第28話・蒙古的生活様式

 さて、原住民・・・というには文明的すぎる人々の住む、モンゴル人自治区だ。家は古風なレンガづくりだが、電気が引かれていて子供たちはテレビを(しかも「一休さん」を)観ているし、おっさんたちは野外にちゃぶ台を出して麻雀を打っている(パイが丸いのが興味深い)。しかし、彼らには「ツアー会社がよこしてきた旅人たちに昔ながらの生活を体験させる」という任務が課されている。よろしくお願いしたいところだ。

「パオを組み立てるぞ」

 ということになったようだ。パオとは中国語のようだが、モンゴル語で言うところのゲルで、つまり例のフェルト製の掘っ立て小屋・・・いや、住宅だ。モンゴルといえば、草原に建てられた丸いテントのようなこのゲルを思い浮かべる人も多いだろう。放浪の民であるモンゴル人は、行く先々でこの携帯式の家屋を建て、その地で羊たちに草を食ませ、草がなくなると、また家屋をたたんで移動する。そんなゲルのつくり方を見せてくれるというのだ。まずは、円筒形の壁づくりだ。これはジャバラ式になっていて、折りたたまれたものを開くと長板のようになる。こいつを、すでに配置した家具の周囲ぐるりにめぐらせて、居住スペースを囲ってしまう。次に、ぐるりの中心に自転車の車輪ほどの円形のパーツを置き、壁の外側の四方から槍を突くようにして棒を差し込んで、上方に持ち上げるのだ。こうすることで、なだらかな円錐形の屋根の骨組みが出来る。あとは羊製の分厚いフェルトを巻きつけていけば、はい完成、というわけだ。なんと合理的にできたテントではないか。

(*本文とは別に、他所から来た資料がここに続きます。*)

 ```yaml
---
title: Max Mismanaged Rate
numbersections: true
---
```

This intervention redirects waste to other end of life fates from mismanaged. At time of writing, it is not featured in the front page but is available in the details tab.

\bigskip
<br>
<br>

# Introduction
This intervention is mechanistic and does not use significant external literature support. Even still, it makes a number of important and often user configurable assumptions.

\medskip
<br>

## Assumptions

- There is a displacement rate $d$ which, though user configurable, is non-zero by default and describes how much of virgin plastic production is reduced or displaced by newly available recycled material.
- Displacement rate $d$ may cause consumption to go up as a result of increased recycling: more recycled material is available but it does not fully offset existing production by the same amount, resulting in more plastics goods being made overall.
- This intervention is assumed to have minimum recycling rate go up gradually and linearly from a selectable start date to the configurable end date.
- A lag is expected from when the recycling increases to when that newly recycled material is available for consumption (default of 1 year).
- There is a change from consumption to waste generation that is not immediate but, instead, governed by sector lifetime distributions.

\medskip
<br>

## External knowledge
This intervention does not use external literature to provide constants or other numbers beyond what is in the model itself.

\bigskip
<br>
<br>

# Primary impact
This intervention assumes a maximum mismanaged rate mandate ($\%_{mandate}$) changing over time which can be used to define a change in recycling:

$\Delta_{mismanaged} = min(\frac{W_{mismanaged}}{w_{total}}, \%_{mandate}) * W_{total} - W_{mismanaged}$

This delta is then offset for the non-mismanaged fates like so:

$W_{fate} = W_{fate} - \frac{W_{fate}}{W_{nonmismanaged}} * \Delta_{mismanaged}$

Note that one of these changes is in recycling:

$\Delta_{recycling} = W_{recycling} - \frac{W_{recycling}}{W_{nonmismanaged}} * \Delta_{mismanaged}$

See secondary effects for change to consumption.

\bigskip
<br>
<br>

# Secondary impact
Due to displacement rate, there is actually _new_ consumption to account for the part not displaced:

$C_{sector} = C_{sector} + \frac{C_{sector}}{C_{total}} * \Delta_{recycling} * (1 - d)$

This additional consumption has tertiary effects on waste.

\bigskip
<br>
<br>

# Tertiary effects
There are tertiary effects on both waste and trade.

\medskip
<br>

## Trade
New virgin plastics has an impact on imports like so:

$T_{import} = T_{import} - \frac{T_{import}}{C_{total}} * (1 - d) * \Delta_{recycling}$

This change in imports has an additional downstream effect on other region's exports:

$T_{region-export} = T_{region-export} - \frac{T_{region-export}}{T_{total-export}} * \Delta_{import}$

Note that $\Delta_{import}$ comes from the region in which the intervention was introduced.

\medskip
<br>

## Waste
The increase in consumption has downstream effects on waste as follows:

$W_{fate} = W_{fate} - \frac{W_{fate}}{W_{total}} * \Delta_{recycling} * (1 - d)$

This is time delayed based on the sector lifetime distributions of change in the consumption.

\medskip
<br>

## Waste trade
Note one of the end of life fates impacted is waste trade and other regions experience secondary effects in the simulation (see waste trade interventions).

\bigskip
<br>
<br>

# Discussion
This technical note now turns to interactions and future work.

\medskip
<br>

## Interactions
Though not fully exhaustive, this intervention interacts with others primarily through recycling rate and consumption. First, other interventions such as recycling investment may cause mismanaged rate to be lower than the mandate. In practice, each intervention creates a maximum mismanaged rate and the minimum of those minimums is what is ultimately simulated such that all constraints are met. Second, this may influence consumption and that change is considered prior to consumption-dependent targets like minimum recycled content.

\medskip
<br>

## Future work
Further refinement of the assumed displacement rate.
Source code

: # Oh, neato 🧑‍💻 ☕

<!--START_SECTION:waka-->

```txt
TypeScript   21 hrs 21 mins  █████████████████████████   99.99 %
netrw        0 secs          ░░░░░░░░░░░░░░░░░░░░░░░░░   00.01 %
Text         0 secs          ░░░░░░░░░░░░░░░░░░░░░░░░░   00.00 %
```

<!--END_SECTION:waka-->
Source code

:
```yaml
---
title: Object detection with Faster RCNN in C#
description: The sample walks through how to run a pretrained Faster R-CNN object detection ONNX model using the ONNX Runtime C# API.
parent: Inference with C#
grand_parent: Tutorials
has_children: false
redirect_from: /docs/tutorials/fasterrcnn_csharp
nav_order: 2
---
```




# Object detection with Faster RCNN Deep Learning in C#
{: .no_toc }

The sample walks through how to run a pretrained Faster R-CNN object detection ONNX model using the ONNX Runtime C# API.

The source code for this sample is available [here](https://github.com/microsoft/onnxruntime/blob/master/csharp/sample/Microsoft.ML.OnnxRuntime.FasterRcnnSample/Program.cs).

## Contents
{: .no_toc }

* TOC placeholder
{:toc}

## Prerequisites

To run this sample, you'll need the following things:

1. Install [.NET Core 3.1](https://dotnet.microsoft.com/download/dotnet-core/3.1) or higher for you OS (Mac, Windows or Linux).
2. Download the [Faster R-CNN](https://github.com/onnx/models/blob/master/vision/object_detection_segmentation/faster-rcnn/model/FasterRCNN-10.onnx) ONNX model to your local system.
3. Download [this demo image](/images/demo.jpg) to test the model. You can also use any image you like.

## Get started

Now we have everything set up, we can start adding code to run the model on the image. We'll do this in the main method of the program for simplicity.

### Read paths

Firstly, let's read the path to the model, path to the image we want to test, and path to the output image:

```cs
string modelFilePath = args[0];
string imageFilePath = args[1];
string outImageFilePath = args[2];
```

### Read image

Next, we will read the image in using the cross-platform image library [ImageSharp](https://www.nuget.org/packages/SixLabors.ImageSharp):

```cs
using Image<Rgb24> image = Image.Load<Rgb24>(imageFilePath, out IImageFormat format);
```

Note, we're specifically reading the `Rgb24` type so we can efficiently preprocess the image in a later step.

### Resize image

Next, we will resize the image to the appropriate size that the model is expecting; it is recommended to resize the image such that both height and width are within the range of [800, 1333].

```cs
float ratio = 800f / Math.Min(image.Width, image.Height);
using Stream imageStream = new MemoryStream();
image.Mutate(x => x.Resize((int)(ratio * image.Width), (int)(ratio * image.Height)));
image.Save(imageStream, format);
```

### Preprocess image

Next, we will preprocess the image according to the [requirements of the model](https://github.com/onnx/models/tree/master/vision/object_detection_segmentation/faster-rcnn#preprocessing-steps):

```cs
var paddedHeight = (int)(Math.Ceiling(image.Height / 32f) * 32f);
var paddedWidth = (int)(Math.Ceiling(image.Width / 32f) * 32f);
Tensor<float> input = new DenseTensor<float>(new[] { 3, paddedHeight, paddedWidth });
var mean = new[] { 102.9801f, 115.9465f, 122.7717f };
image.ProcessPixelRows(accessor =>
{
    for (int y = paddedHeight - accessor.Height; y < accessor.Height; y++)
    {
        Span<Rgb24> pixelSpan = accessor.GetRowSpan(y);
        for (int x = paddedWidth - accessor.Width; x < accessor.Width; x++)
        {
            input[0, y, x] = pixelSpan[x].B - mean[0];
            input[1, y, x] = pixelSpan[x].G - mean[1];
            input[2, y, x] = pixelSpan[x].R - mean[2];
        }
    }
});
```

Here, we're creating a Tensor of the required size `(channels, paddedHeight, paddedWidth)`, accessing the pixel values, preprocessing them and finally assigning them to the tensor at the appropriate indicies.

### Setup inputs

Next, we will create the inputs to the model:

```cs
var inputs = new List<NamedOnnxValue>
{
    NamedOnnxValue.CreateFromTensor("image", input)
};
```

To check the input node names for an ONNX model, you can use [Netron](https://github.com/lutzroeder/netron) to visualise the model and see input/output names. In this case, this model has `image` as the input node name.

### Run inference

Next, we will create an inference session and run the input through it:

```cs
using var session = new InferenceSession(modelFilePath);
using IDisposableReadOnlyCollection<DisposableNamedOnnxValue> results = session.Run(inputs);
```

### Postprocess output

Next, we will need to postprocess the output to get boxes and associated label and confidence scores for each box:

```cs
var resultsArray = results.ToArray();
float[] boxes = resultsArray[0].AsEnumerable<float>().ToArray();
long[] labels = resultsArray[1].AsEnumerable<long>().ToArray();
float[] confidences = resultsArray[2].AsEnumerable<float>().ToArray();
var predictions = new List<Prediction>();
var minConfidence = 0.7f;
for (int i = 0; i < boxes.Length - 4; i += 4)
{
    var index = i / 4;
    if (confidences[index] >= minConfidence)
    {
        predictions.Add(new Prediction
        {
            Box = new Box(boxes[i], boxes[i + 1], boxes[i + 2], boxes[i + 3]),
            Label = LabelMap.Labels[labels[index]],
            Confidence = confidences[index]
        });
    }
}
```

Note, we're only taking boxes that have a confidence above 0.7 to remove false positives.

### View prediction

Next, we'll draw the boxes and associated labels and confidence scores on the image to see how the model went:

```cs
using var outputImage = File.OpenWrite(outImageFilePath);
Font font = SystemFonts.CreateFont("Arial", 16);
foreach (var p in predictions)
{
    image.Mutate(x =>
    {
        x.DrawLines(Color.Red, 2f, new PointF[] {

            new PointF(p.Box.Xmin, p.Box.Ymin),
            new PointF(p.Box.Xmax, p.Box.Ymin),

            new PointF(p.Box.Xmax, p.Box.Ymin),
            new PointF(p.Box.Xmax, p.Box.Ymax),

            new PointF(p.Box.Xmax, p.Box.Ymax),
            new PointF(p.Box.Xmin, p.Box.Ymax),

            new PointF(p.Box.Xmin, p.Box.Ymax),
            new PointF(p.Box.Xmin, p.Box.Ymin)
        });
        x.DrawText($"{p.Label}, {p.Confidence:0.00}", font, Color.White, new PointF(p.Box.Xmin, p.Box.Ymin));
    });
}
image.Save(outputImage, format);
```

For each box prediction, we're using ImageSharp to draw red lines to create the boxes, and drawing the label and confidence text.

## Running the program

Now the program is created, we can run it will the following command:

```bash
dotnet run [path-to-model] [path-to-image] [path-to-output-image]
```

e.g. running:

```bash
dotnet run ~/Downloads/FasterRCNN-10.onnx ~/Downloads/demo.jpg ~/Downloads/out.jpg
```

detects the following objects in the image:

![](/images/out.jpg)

 のどが渇くと、ジャスミンのミルクティーが出る。大きなポットに、レンガのように固めた茶葉をナイフでこそぎ入れ、そこに熱したミルクを入れてつくる。葉っぱが口の中で絡んでくるが、なかなかおいしい。川は遠く、水は貴重品で、顔を洗うにも手の平一杯分の使用しか許されない。手を洗うときなど、右手にすくった水で左手を洗い、そのこぼれそうなやつをすくって右手を、そして左手を・・・と下に下にこぼれる水を追いかけてすくいつづけながら洗う。水はそれほどまでに大切なのだ。そいうわけで、この地では水よりもミルクの方が身近な飲みもののようだ。

「馬で草原を横断して隣村までいくぞ」

 人数分の馬が引き出されてくる。乗馬用のサラブレッドでも、ポニーでもない、その中間ほどの大きさの、小振りな馬だ。ひどく硬質な鞍とあぶみが装備されているが、尻の据わり具合いはよろしくない。デコボコのパーツで装飾された形といい、こけおどしのような効果を狙ったものなのかもしれない。しかし座り心地は我慢して、教えられる通りに手綱をさばく。馬の背から見下ろす風景はなかなかのものだ。

 現地の若者たちが、こちらの男っぷりを試そうというのか、いきなり全力で駆け始める。オレのまたがる馬も、それに引きずられるように、一緒に走り始めた。初心者の操作では止められない。なんとか食らいついて、落馬だけは免れた。若者たちは笑っている。生意気だが、無邪気な連中だ。彼らとはモンゴル相撲も取ったが、まったく歯が立たなかった。砂漠はラクダで渡った。こいつの背の座り心地はなかなかいい。歩みもゆったりとしている。しかし、降り際に後ろ足を顔面に蹴り込まれて、死ぬところだった。

 夜。星空のクリアさは気が遠くなるほどのものだ。星の瞬きがまぶしいほどだ。ひっきりなしに行き交う流れ星の一個いっこがでかい。ゆっくりと天空を渡っていくのは人工衛星だ。その形までがはっきりと目で捉えられる。国際宇宙ステーションかもしれない。

「秘境って素晴らしいね・・・」

 東大出の編集デスク氏が、ブランデーでも片手に持っているかの雰囲気で、浪漫ティックにつぶやく。ふと見ると、パジャマ姿だ。準備がいい。原野では洗濯機もあるまいと想定し、何着も持ってきたらしい。さすがだ。

 砂漠の真ん中に、素晴らしい気分でうんちをした。もりもりと出た。こうまで清潔で爽快なトイレには、これより後にも先にも出くわしたことがない。